[Start of section]

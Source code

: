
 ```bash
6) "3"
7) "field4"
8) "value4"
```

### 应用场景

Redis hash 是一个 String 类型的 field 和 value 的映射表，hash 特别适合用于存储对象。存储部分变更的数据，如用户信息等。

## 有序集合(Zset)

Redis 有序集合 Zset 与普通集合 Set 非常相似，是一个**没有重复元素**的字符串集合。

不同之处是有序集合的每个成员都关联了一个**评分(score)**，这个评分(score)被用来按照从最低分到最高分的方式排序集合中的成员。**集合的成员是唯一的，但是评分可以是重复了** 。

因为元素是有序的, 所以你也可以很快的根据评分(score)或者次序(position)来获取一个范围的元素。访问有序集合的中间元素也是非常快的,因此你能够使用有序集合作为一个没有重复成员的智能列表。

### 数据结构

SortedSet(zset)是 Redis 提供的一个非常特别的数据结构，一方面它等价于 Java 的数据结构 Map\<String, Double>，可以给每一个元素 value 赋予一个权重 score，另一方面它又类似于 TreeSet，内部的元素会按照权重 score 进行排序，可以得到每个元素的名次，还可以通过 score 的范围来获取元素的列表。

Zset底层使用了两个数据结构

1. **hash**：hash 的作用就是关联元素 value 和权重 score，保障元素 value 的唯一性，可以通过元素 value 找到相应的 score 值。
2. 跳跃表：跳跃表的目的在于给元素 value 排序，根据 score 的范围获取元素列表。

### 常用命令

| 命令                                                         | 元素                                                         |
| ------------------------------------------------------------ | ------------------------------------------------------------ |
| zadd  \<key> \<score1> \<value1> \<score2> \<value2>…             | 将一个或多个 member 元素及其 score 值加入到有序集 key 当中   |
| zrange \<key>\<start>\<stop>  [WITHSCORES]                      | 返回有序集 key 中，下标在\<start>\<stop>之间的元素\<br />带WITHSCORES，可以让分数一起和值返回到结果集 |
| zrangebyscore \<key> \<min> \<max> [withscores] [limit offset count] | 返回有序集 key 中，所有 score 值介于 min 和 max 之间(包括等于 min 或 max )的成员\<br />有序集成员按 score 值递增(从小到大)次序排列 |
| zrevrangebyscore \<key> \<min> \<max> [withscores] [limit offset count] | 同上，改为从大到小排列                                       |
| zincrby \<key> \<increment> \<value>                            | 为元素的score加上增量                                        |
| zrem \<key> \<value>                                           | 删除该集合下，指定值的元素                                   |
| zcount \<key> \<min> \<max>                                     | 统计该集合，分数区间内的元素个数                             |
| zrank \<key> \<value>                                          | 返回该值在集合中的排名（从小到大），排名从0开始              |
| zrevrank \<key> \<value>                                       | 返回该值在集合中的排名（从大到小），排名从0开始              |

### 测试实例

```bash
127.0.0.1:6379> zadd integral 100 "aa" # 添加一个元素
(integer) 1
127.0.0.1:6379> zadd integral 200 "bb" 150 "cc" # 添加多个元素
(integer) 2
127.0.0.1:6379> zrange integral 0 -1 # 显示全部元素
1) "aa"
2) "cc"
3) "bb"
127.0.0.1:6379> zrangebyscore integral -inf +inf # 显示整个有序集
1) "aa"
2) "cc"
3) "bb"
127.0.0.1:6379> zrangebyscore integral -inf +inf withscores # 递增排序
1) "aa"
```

[End of section]

What is expected: Gather every line from the listing above in which "String" appears, and copy those lines.

Problem solution:
Redis hash 是一个 String 类型的 field 和 value 的映射表，hash 特别适合用于存储对象。存储部分变更的数据，如用户信息等。
SortedSet(zset)是 Redis 提供的一个非常特别的数据结构，一方面它等价于 Java 的数据结构 Map\<String, Double>，可以给每一个元素 value 赋予一个权重 score，另一方面它又类似于 TreeSet，内部的元素会按照权重 score 进行排序，可以得到每个元素的名次，还可以通过 score 的范围来获取元素的列表。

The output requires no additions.